■ Exercise instructions
Line by line, check the data for the string "Tjervaag" and state how many lines have it, nothing more.

■ Stored data
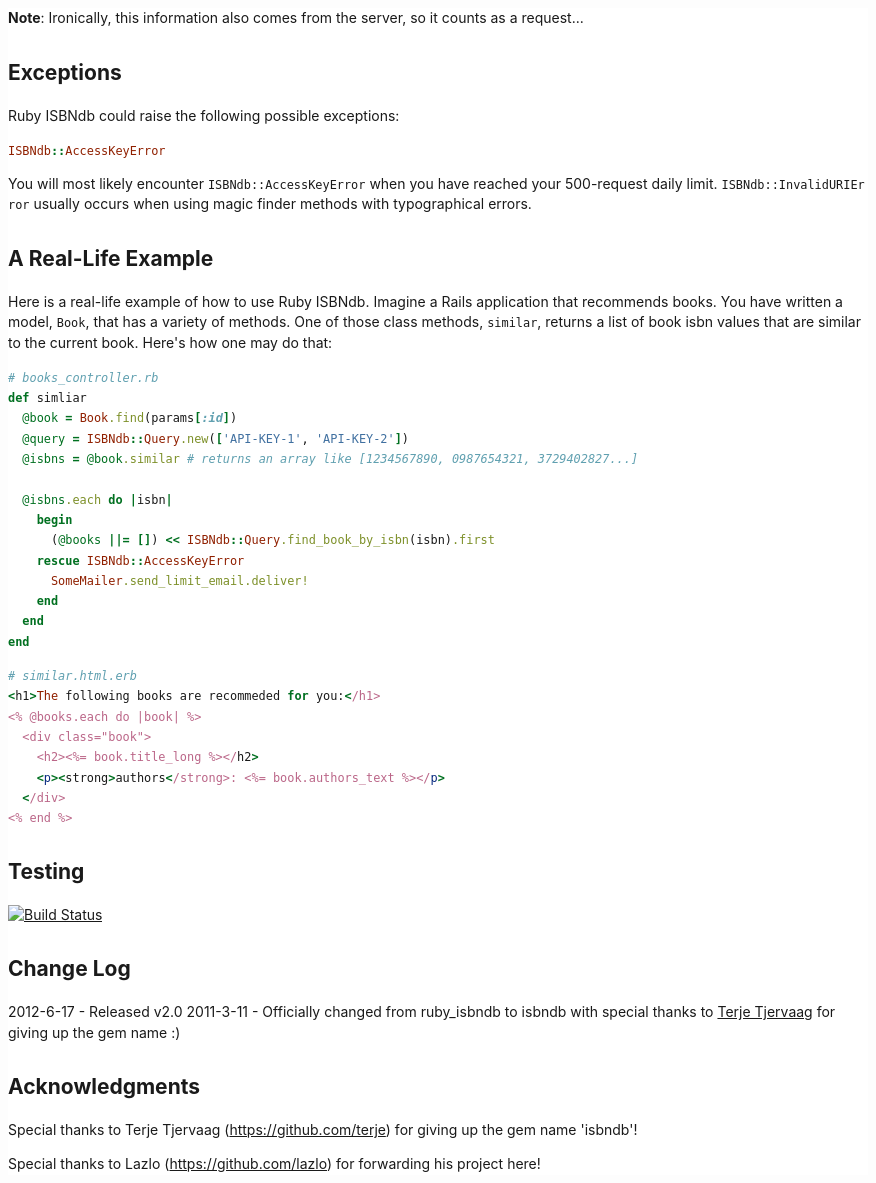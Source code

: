 **Note**: Ironically, this information also comes from the server, so it counts as a request...

Exceptions
----------
Ruby ISBNdb could raise the following possible exceptions:

```ruby
ISBNdb::AccessKeyError
```

You will most likely encounter `ISBNdb::AccessKeyError` when you have reached your 500-request daily limit. `ISBNdb::InvalidURIError` usually occurs when using magic finder methods with typographical errors.

A Real-Life Example
-------------------
Here is a real-life example of how to use Ruby ISBNdb. Imagine a Rails application that recommends books. You have written a model, `Book`, that has a variety of methods. One of those class methods, `similar`, returns a list of book isbn values that are similar to the current book. Here's how one may do that:

```ruby
# books_controller.rb
def simliar
  @book = Book.find(params[:id])
  @query = ISBNdb::Query.new(['API-KEY-1', 'API-KEY-2'])
  @isbns = @book.similar # returns an array like [1234567890, 0987654321, 3729402827...]

  @isbns.each do |isbn|
    begin
      (@books ||= []) << ISBNdb::Query.find_book_by_isbn(isbn).first
    rescue ISBNdb::AccessKeyError
      SomeMailer.send_limit_email.deliver!
    end
  end
end
```

```ruby
# similar.html.erb
<h1>The following books are recommeded for you:</h1>
<% @books.each do |book| %>
  <div class="book">
    <h2><%= book.title_long %></h2>
    <p><strong>authors</strong>: <%= book.authors_text %></p>
  </div>
<% end %>
```

Testing
-------
[![Build Status](http://travis-ci.org/sethvargo/isbndb.png)](http://travis-ci.org/sethvargo/isbndb)

Change Log
----------
2012-6-17 - Released v2.0
2011-3-11 - Officially changed from ruby_isbndb to isbndb with special thanks to [Terje Tjervaag](https://github.com/terje) for giving up the gem name :)

Acknowledgments
----------------
Special thanks to Terje Tjervaag (https://github.com/terje) for giving up the gem name 'isbndb'!

Special thanks to Lazlo (https://github.com/lazlo) for forwarding his project here!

■ Answer area
2